2017 ASUN Conference baseball tournament
- Teams: 6
- Format: Double-elimination
- Finals site: Melching Field at Conrad Park; DeLand, Florida;
- Champions: Florida Gulf Coast (1st title)
- Winning coach: Dave Tollett (1st title)
- MVP: Marc Coffers (=Florida Gulf Coast)

= 2017 ASUN Conference baseball tournament =

American college baseball tournament

The 2017 ASUN Conference baseball tournament was held at Melching Field at Conrad Park on the campus of Stetson University in DeLand, Florida, from May 24 through 27. Third seeded won their first championship and claimed the ASUN Conference's automatic bid to the 2017 NCAA Division I baseball tournament.

This was the conference's first baseball tournament held under its current "ASUN" brand name, which was adopted at the start of the 2016–17 school year.

==Format and seeding==
The 2017 tournament was a double-elimination tournament in which the top six conference members participated. Seeds were determined based on conference winning percentage from the round-robin regular season.
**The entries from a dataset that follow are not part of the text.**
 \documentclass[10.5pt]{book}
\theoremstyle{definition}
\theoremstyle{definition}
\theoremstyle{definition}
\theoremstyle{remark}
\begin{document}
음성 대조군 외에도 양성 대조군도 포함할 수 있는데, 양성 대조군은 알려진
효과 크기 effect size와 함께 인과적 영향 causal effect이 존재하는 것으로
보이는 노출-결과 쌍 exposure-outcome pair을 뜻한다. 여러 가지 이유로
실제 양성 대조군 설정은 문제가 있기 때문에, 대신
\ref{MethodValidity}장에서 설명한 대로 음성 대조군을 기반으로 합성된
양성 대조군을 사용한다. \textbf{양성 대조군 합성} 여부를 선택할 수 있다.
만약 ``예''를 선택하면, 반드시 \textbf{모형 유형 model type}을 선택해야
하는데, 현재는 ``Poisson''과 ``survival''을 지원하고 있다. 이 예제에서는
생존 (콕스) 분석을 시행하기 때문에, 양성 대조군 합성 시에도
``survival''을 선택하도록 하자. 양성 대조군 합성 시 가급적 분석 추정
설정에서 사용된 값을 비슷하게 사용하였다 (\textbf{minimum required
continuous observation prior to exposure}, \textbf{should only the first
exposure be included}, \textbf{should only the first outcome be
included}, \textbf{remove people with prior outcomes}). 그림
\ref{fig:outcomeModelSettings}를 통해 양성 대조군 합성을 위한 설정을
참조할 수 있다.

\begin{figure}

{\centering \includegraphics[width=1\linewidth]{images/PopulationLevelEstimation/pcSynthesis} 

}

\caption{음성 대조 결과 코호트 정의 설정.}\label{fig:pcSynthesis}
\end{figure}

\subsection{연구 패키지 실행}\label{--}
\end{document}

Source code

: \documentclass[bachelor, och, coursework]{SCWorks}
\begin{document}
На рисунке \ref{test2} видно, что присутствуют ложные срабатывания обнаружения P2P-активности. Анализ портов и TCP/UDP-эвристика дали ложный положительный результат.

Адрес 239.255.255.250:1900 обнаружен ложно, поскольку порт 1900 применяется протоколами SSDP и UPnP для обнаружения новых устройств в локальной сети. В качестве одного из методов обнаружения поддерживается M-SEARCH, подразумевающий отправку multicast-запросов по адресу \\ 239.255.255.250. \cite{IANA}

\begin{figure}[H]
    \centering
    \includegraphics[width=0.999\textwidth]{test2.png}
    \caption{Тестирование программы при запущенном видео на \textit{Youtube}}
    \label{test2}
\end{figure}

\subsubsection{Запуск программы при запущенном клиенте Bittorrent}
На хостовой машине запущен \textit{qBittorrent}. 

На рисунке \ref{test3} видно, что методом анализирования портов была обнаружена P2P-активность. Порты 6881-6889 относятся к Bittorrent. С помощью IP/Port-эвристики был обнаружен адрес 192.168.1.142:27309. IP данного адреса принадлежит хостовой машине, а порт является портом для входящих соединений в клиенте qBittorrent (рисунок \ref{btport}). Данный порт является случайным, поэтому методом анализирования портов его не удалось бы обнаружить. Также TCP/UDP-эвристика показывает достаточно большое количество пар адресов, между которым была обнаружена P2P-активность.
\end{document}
| Team | W | L | Pct | GB | Seed |
|---|---|---|---|---|---|
| Jacksonville | 16 | 5 | .762 | — | 1 |
| Stetson | 15 | 6 | .714 | 1 | 2 |
| Florida Gulf Coast | 13 | 8 | .619 | 3 | 3 |
| North Florida | 12 | 9 | .571 | 4 | 4 |
| Kennesaw State | 10 | 11 | .476 | 6 | 5 |
| Lipscomb | 9 | 12 | .429 | 7 | 6 |
| USC Upstate | 7 | 14 | .333 | 9 | — |
| NJIT | 2 | 19 | .095 | 14 | — |

==All-Tournament Team==
The following players were named to the All-Tournament Team.

| Pos | Name | School |
| P | Chris Gau | Jacksonville |
|  | Kutter Crawford | Florida Gulf Coast |
| C | Mike Cassala | Jacksonville |
| IF | Austin Upshaw | Kennesaw State |
| Grant Williams | Kennesaw State |
| Scott Dubrule | Jacksonville |
| Nick Rivera | FGCU |
| OF | Marc Coffers | Florida Gulf Coast |
| Michael Gigliotti | Lipscomb |
| Chris Lehane | Jacksonville |
| UTIL | Kenton Hering | Florida Gulf Coast |

===Most Valuable PLayer===
Marc Coffers was named Tournament Most Valuable Player. Coffers was an outfielder for Florida Gulf Coast.